WHAT YOU NEED TO DO — Restate the records that follow word for word. Omit the images.

─── PROVIDED DATA

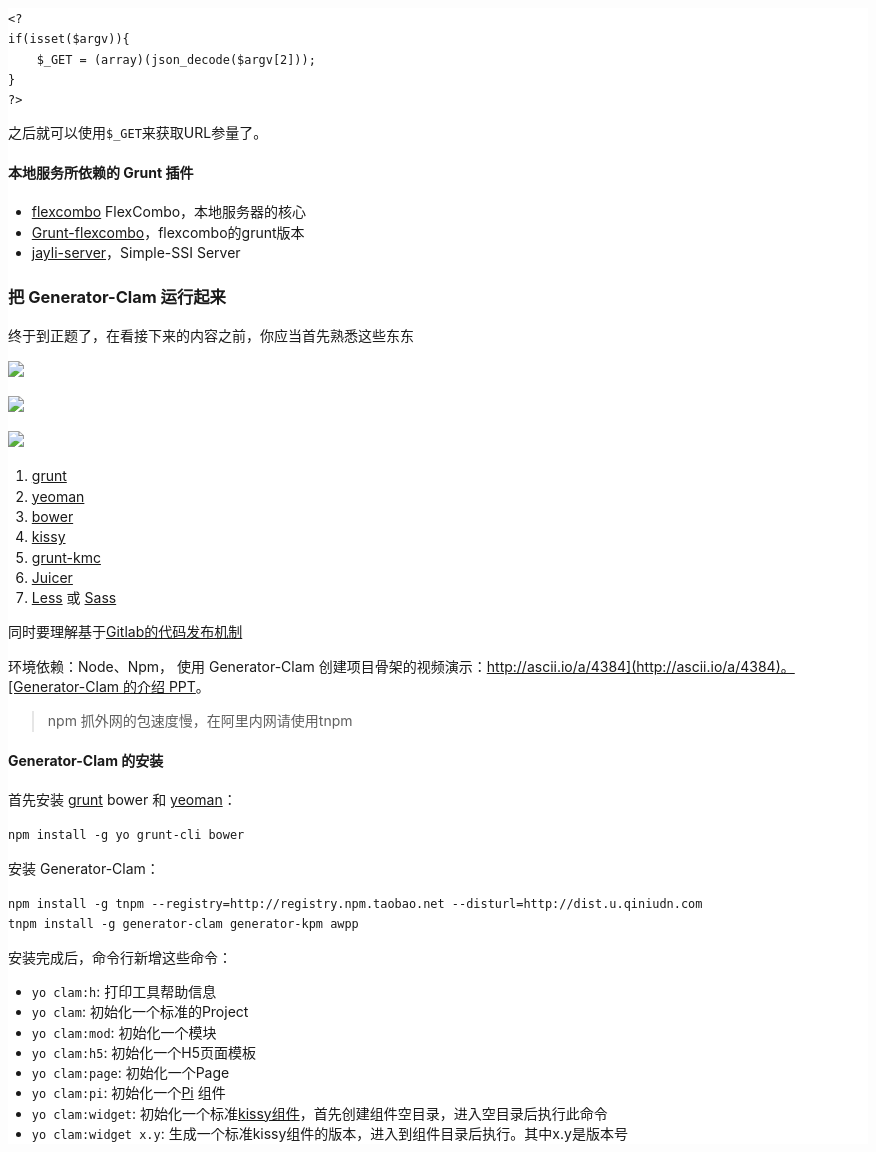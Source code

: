 	<?
	if(isset($argv)){
		$_GET = (array)(json_decode($argv[2]));
	}
	?>

之后就可以使用`$_GET`来获取URL参量了。

#### 本地服务所依赖的 Grunt 插件

- [flexcombo](https://npmjs.org/package/flex-combo) FlexCombo，本地服务器的核心
- [Grunt-flexcombo](https://npmjs.org/package/grunt-flexcombo)，flexcombo的grunt版本
- [jayli-server](https://npmjs.org/package/jayli-server)，Simple-SSI Server

### 把 Generator-Clam 运行起来 

终于到正题了，在看接下来的内容之前，你应当首先熟悉这些东东

![](http://gtms01.alicdn.com/tps/i1/T11RMcFg0cXXaO85U_-560-117.png)

![](http://gtms03.alicdn.com/tps/i3/T1230QFvtXXXby4FLC-257-123.png)

![](http://gtms03.alicdn.com/tps/i3/T19QhNFrlfXXbdiM7D-219-108.png)

1. [grunt](http://gruntjs.net/)
1. [yeoman](http://yeomanjs.org/)
1. [bower](http://bower.io/)
1. [kissy](http://docs.kissyui.com)
1. [grunt-kmc](https://github.com/daxingplay/grunt-kmc)
1. [Juicer](http://juicer.name)
1. [Less](http://www.lesscss.net/article/home.html) 或 [Sass](http://www.sass-lang.com/)

同时要理解基于[Gitlab的代码发布机制](http://velocity.alibaba-inc.com/projects/f2e-tools/wiki/Assets_Publish)

环境依赖：Node、Npm， 使用 Generator-Clam 创建项目骨架的视频演示：[http://ascii.io/a/4384](http://ascii.io/a/4384)。[Generator-Clam 的介绍 PPT](https://speakerdeck.com/lijing00333/generator-clam2)。

> npm 抓外网的包速度慢，在阿里内网请使用tnpm

#### Generator-Clam 的安装

首先安装 [grunt](http://gruntjs.com) bower 和 [yeoman](http://yeoman.io/)：

	npm install -g yo grunt-cli bower 

安装 Generator-Clam：

	npm install -g tnpm --registry=http://registry.npm.taobao.net --disturl=http://dist.u.qiniudn.com
	tnpm install -g generator-clam generator-kpm awpp

安装完成后，命令行新增这些命令：

- `yo clam:h`: 打印工具帮助信息
- `yo clam`: 初始化一个标准的Project
- `yo clam:mod`: 初始化一个模块
- `yo clam:h5`: 初始化一个H5页面模板
- `yo clam:page`: 初始化一个Page
- `yo clam:pi`: 初始化一个[Pi](http://pi.taobao.net) 组件
- `yo clam:widget`: 初始化一个标准[kissy组件](http://gallery.kissyui.com)，首先创建组件空目录，进入空目录后执行此命令
- `yo clam:widget x.y`: 生成一个标准kissy组件的版本，进入到组件目录后执行。其中x.y是版本号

──────

WRITTEN SOLUTION —
Source code

: 	<?
	if(isset($argv)){
		$_GET = (array)(json_decode($argv[2]));
	}
	?>

之后就可以使用`$_GET`来获取URL参量了。

#### 本地服务所依赖的 Grunt 插件

- [flexcombo](https://npmjs.org/package/flex-combo) FlexCombo，本地服务器的核心
- [Grunt-flexcombo](https://npmjs.org/package/grunt-flexcombo)，flexcombo的grunt版本
- [jayli-server](https://npmjs.org/package/jayli-server)，Simple-SSI Server

### 把 Generator-Clam 运行起来 

终于到正题了，在看接下来的内容之前，你应当首先熟悉这些东东

![](http://gtms01.alicdn.com/tps/i1/T11RMcFg0cXXaO85U_-560-117.png)

![](http://gtms03.alicdn.com/tps/i3/T1230QFvtXXXby4FLC-257-123.png)

![](http://gtms03.alicdn.com/tps/i3/T19QhNFrlfXXbdiM7D-219-108.png)

1. [grunt](http://gruntjs.net/)
1. [yeoman](http://yeomanjs.org/)
1. [bower](http://bower.io/)
1. [kissy](http://docs.kissyui.com)
1. [grunt-kmc](https://github.com/daxingplay/grunt-kmc)
1. [Juicer](http://juicer.name)
1. [Less](http://www.lesscss.net/article/home.html) 或 [Sass](http://www.sass-lang.com/)

同时要理解基于[Gitlab的代码发布机制](http://velocity.alibaba-inc.com/projects/f2e-tools/wiki/Assets_Publish)

环境依赖：Node、Npm， 使用 Generator-Clam 创建项目骨架的视频演示：[http://ascii.io/a/4384](http://ascii.io/a/4384)。[Generator-Clam 的介绍 PPT](https://speakerdeck.com/lijing00333/generator-clam2)。

> npm 抓外网的包速度慢，在阿里内网请使用tnpm

#### Generator-Clam 的安装

首先安装 [grunt](http://gruntjs.com) bower 和 [yeoman](http://yeoman.io/)：

	npm install -g yo grunt-cli bower 

安装 Generator-Clam：

	npm install -g tnpm --registry=http://registry.npm.taobao.net --disturl=http://dist.u.qiniudn.com
	tnpm install -g generator-clam generator-kpm awpp

安装完成后，命令行新增这些命令：

- `yo clam:h`: 打印工具帮助信息
- `yo clam`: 初始化一个标准的Project
- `yo clam:mod`: 初始化一个模块
- `yo clam:h5`: 初始化一个H5页面模板
- `yo clam:page`: 初始化一个Page
- `yo clam:pi`: 初始化一个[Pi](http://pi.taobao.net) 组件
- `yo clam:widget`: 初始化一个标准[kissy组件](http://gallery.kissyui.com)，首先创建组件空目录，进入空目录后执行此命令
- `yo clam:widget x.y`: 生成一个标准kissy组件的版本，进入到组件目录后执行。其中x.y是版本号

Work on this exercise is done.